Funkcjonariusze z Komendy Powiatowej Policji w Olkuszu zatrzymali mężczyznę, który oferował im pieniądze, licząc, że w zamian ci „przymkną oko” na grożenie przez niego swojej partnerce śmiercią i odstąpią od czynności służbowych. Mężczyzna usłyszał już zarzuty i za swoje zachowanie odpowie przed sądem: grozi mu nawet 13 lat więzienia.
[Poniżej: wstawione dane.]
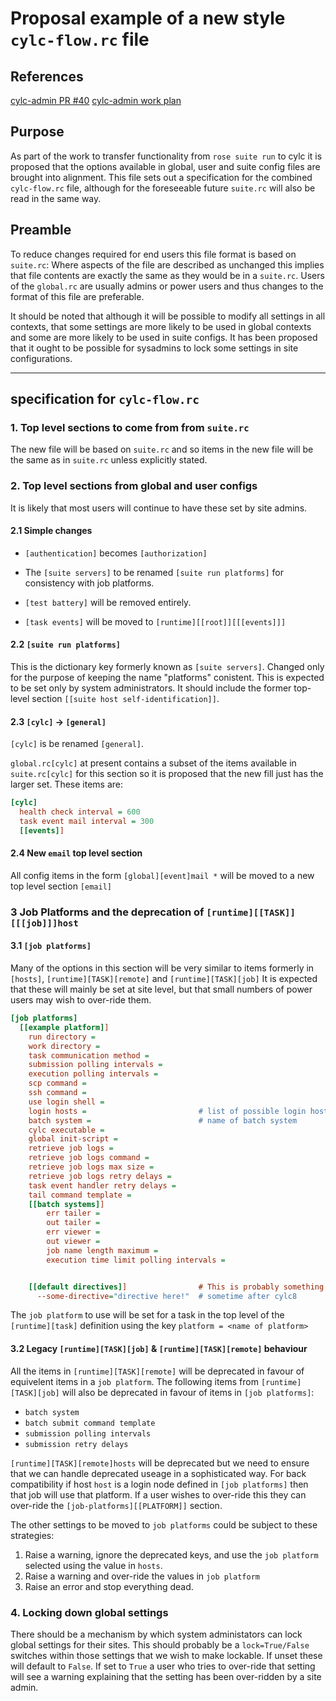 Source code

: # Proposal example of a new style `cylc-flow.rc` file

## References
[cylc-admin PR #40](https://github.com/cylc/cylc-admin/pull/40)
[cylc-admin work plan](../proposal-rose-suite-run.md)

## Purpose
As part of the work to transfer functionality from `rose suite run` to cylc
it is proposed that the options available in global, user and suite config
files are brought into alignment. This file sets out a specification for the
combined `cylc-flow.rc` file, although for the foreseeable future `suite.rc`
will also be read in the same way.

## Preamble

To reduce changes required for end users this file format is based on
`suite.rc`: Where aspects of the file are described as unchanged this implies
that file contents are exactly the same as they would be in a `suite.rc`.
Users of the `global.rc` are usually admins or power users and thus changes
to the format of this file are preferable.

It should be noted that although it will be possible to modify all settings in
all contexts, that some settings are more likely to be used in global contexts
and some are more likely to be used in suite configs. It has been proposed
that it ought to be possible for sysadmins to lock some settings in site
configurations.

****

## specification for `cylc-flow.rc`

### 1. Top level sections to come from from `suite.rc`

The new file will be based on `suite.rc` and so items in the new file
will be the same as in `suite.rc` unless explicitly stated.

### 2. Top level sections from global and user configs

It is likely that most users will continue to have these set by site admins.

#### 2.1 Simple changes

* `[authentication]` becomes `[authorization]`

* The `[suite servers]` to be renamed `[suite run platforms]` for consistency
  with job platforms.

* `[test battery]` will be removed entirely.

* `[task events]` will be moved to `[runtime][[root]][[[events]]]`

#### 2.2 `[suite run platforms]`
This is the dictionary key formerly known as ``[suite servers]``. Changed only
for the purpose of keeping the name "platforms" conistent. This is expected to
be set only by system administrators. It should include the former top-level
section `[[suite host self-identification]]`.

#### 2.3 `[cylc]` -> `[general]`

`[cylc]` is be renamed `[general]`.

`global.rc[cylc]` at present contains a subset of the items available in
`suite.rc[cylc]` for this section so it is proposed that the new fill just has
the larger set. These items are:
```ini
[cylc]
  health check interval = 600
  task event mail interval = 300
  [[events]]
```

#### 2.4 New `email` top level section
All config items in the form `[global][event]mail *` will be moved to a new
top level section `[email]`

### 3 Job Platforms and the deprecation of `[runtime][[TASK]][[[job]]]host`

#### 3.1 `[job platforms]`
Many of the options in this section will be very similar to items formerly in 
`[hosts]`, `[runtime][TASK][remote]` and `[runtime][TASK][job]`
It is expected that these will mainly be set at site level, but that
small numbers of power users may wish to over-ride them.

```ini
[job platforms]
  [[example platform]]
    run directory =
    work directory =
    task communication method =
    submission polling intervals =
    execution polling intervals =
    scp command =
    ssh command =
    use login shell =
    login hosts =                         # list of possible login hosts
    batch system =                        # name of batch system
    cylc executable =
    global init-script =
    retrieve job logs =
    retrieve job logs command =
    retrieve job logs max size =
    retrieve job logs retry delays =
    task event handler retry delays =
    tail command template =
    [[batch systems]]
        err tailer =
        out tailer =
        err viewer =
        out viewer =
        job name length maximum =
        execution time limit polling intervals =


    [[default directives]]                # This is probably something to do
      --some-directive="directive here!"  # sometime after cylc8
```

The `job platform` to use will be set for a task in the top level of the
`[runtime][task]` definition using the key `platform = <name of platform>`

#### 3.2 Legacy `[runtime][TASK][job]` & `[runtime][TASK][remote]` behaviour

All the items in `[runtime][TASK][remote]` will be deprecated in favour of equivelent
items in a `job platform`. The following items from `[runtime][TASK][job]` will also
be deprecated in favour of items in `[job platforms]`:
- `batch system`
- `batch submit command template`
- `submission polling intervals`
- `submission retry delays`


`[runtime][TASK][remote]hosts` will be deprecated but we need to ensure that 
we can handle deprecated useage in a sophisticated way. For back compatibility 
if host `host` is a login node defined in `[job platforms]` then that job 
will use that platform. If a user wishes to over-ride this they can over-ride the
`[job-platforms][[PLATFORM]]` section.

The other settings to be moved to `job platforms` could be subject to these
strategies:
1. Raise a warning, ignore the deprecated keys, and use the `job platform` 
   selected using the value in `hosts`.
2. Raise a warning and over-ride the values in `job platform`
3. Raise an error and stop everything dead.

### 4. Locking down global settings
There should be a mechanism by which system administators can lock global
settings for their sites. This should probably be a `lock=True/False` switches
within those settings that we wish to make lockable. If unset these will
default to `False`. If set to `True` a user who tries to over-ride that setting
will see a warning explaining that the setting has been over-ridden by a site
admin.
Mundurowi z Ogniwa Patrolowo-Interwencyjnego Komendy Powiatowej Policji w Olkuszu zostali wezwani na interwencję wobec pijanego mężczyzny, który nie chciał opuścić mieszkania, poniżając swoją partnerkę, a nawet grożąc jej pozbawieniem życia. 50-latek był również agresywny w stosunku do interweniujących stróży prawa, nie reagując na ich polecenia. W pewnym momencie, w zamian za odstąpienie od czynności służbowych, agresor zaproponował policjantom… łapówkę, oświadczając, że „chce się jakoś polubownie dogadać ”. Mężczyzna został zatrzymany, natomiast w radiowozie po raz kolejny proponował policjantom pieniądze. Przeprowadzone wobec 50-latka badanie trzeźwości wykazało, że miał on ponad 2 promile alkoholu w organizmie.
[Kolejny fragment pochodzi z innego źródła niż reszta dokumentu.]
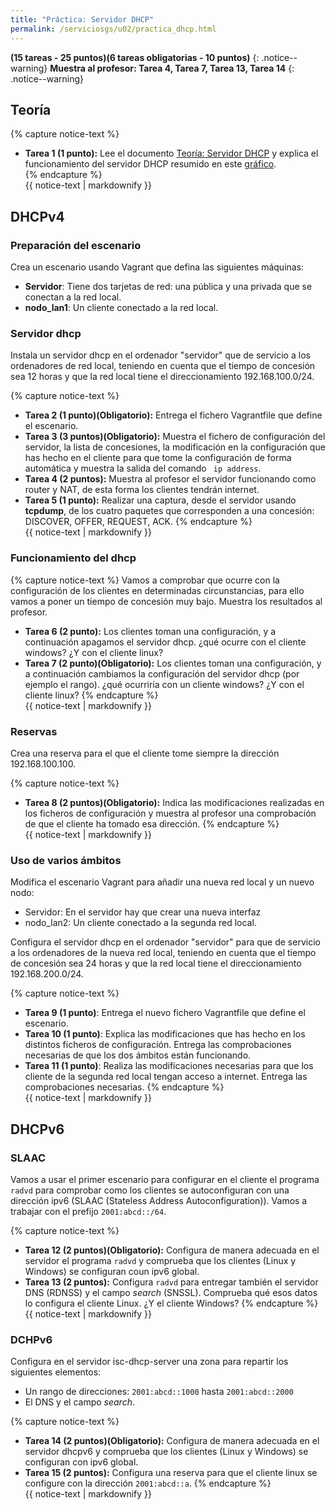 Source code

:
 ```yaml
---
title: "Práctica: Servidor DHCP" 
permalink: /serviciosgs/u02/practica_dhcp.html
---
```


**(15 tareas - 25 puntos)(6 tareas obligatorias - 10 puntos)**
{: .notice--warning}
**Muestra al profesor: Tarea 4, Tarea 7, Tarea 13, Tarea 14**
{: .notice--warning}

## Teoría

{% capture notice-text %}
* **Tarea 1 (1 punto):** Lee el documento [Teoría: Servidor DHCP](dhcp.html) y explica el funcionamiento del servidor DHCP resumido en este [gráfico](img/dhcp.png).	
{% endcapture %}<div class="notice--info">{{ notice-text | markdownify }}</div>

## DHCPv4

### Preparación del escenario

Crea un escenario usando Vagrant que defina las siguientes máquinas:

* **Servidor**: Tiene dos tarjetas de red: una pública y una privada que se conectan a la red local.
* **nodo_lan1**: Un cliente conectado a la red local.

### Servidor dhcp

Instala un servidor dhcp en el ordenador "servidor" que de servicio a los ordenadores de red local, teniendo en cuenta que el tiempo de concesión sea 12 horas y que la red local tiene el direccionamiento 192.168.100.0/24.

{% capture notice-text %}
* **Tarea 2 (1 punto)(Obligatorio):** Entrega el fichero Vagrantfile que define el escenario.
* **Tarea 3 (3 puntos)(Obligatorio):** Muestra el fichero de configuración del servidor, la lista de concesiones, la modificación en la configuración que has hecho en el cliente para que tome la configuración de forma automática y muestra la salida del comando ` ip address`.
* **Tarea 4 (2 puntos):** Muestra al profesor el servidor funcionando como router y NAT, de esta forma los clientes tendrán internet.
* **Tarea 5 (1 punto):** Realizar una captura, desde el servidor usando **tcpdump**, de los cuatro paquetes que corresponden a una concesión: DISCOVER, OFFER, REQUEST, ACK.
{% endcapture %}<div class="notice--info">{{ notice-text | markdownify }}</div>

### Funcionamiento del dhcp

{% capture notice-text %}
Vamos a comprobar que ocurre con la configuración de los clientes en determinadas circunstancias, para ello vamos a poner un tiempo de concesión muy bajo. Muestra los resultados al profesor.	

* **Tarea 6 (2 punto):** Los clientes toman una configuración, y a continuación apagamos el servidor dhcp. ¿qué ocurre con el cliente windows? ¿Y con el cliente linux?
* **Tarea 7 (2 punto)(Obligatorio):** Los clientes toman una configuración, y a continuación cambiamos la configuración del servidor dhcp (por ejemplo el rango). ¿qué ocurriría con un cliente windows? ¿Y con el cliente linux?
{% endcapture %}<div class="notice--info">{{ notice-text | markdownify }}</div>

### Reservas

Crea una reserva para el que el cliente tome siempre la dirección 192.168.100.100.

{% capture notice-text %}
* **Tarea 8 (2 puntos)(Obligatorio):** Indica las modificaciones realizadas en los ficheros de configuración y muestra al profesor una comprobación de que el cliente ha tomado esa dirección.
{% endcapture %}<div class="notice--info">{{ notice-text | markdownify }}</div>

### Uso de varios ámbitos

Modifica el escenario Vagrant para añadir una nueva red local y un nuevo nodo:

* Servidor: En el servidor hay que crear una nueva interfaz
* nodo_lan2: Un cliente conectado a la segunda red local.

Configura el servidor dhcp en el ordenador "servidor" para que de servicio a los ordenadores de la nueva red local, teniendo en cuenta que el tiempo de concesión sea 24 horas y que la red local tiene el direccionamiento 192.168.200.0/24.

{% capture notice-text %}
* **Tarea 9 (1 punto)**: Entrega el nuevo fichero Vagrantfile que define el escenario.
* **Tarea 10 (1 punto)**: Explica las modificaciones que has hecho en los distintos ficheros de configuración. Entrega las comprobaciones necesarias de que los dos ámbitos están funcionando.
* **Tarea 11 (1 punto)**: Realiza las modificaciones necesarias para que los cliente de la segunda red local tengan acceso a internet. Entrega las comprobaciones necesarias.
{% endcapture %}<div class="notice--info">{{ notice-text | markdownify }}</div>

## DHCPv6

### SLAAC

Vamos a usar el primer escenario para configurar en el cliente el programa `radvd` para comprobar como los clientes se autoconfiguran con una dirección ipv6 (SLAAC (Stateless Address Autoconfiguration)). Vamos a trabajar con el prefijo `2001:abcd::/64`.

{% capture notice-text %}
* **Tarea 12 (2 puntos)(Obligatorio):** Configura de manera adecuada en el servidor el programa `radvd` y comprueba que los clientes (Linux y Windows) se configuran coun ipv6 global.
* **Tarea 13 (2 puntos):** Configura `radvd` para entregar también el servidor DNS (RDNSS) y el campo *search* (SNSSL). Comprueba qué esos datos lo configura el cliente Linux. ¿Y el cliente Windows?
{% endcapture %}<div class="notice--info">{{ notice-text | markdownify }}</div>

### DCHPv6

Configura en el servidor isc-dhcp-server una zona para repartir los siguientes elementos:

* Un rango de direcciones: `2001:abcd::1000` hasta `2001:abcd::2000`
* El DNS y el campo *search*.

{% capture notice-text %}
* **Tarea 14 (2 puntos)(Obligatorio):** Configura de manera adecuada en el servidor dhcpv6 y comprueba que los clientes (Linux y Windows) se configuran con ipv6 global.
* **Tarea 15 (2 puntos):** Configura una reserva para que el cliente linux se configure con la dirección `2001:abcd::a`.
{% endcapture %}<div class="notice--info">{{ notice-text | markdownify }}</div>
Po wytrzeźwieniu mężczyzna usłyszał w Prokuraturze Rejonowej w Olkuszu zarzut kierowania wobec swojej partnerki gróźb karalnych oraz próby przekupstwa: zgodnie z art.  190 § 1 ustawy z dnia 6 czerwca 1997 r. Kodeks karny, „Kto grozi innej osobie popełnieniem przestępstwa na jej szkodę lub na szkodę osoby dla niej najbliższej, jeżeli groźba wzbudza w osobie, do której została skierowana lub której dotyczy, uzasadnioną obawę, że będzie spełniona, podlega karze pozbawienia wolności do lat 3.”. Z kolei art. 229 § 1 Kodeksu Karnego stanowi, iż „Kto udziela albo obiecuje udzielić korzyści majątkowej lub osobistej osobie pełniącej funkcję publiczną w związku z pełnieniem tej funkcji, podlega karze pozbawienia wolności od 6 miesięcy do lat 8.”. Jednakże, paragraf trzeci przytoczonego przepisu dodaje, że „Jeżeli sprawca […] działa, aby skłonić osobę pełniącą funkcję publiczną do naruszenia przepisów prawa lub udziela albo obiecuje udzielić takiej osobie korzyści majątkowej lub osobistej za naruszenie przepisów prawa, podlega karze pozbawienia wolności od roku do lat 10.”.

Zgodnie natomiast z art. 86. §1. Kodeksu Karnego, „Sąd wymierza karę łączną w granicach powyżej najwyższej z kar wymierzonych za poszczególne przestępstwa do ich sumy […]. 50-latkowi grozi zatem kara do nawet 13 lat pozbawienia wolności. Prokurator zastosował już ponadto wobec mężczyzny środki zapobiegawcze w postaci dozoru policji oraz zakazu kontaktowania się z pokrzywdzoną.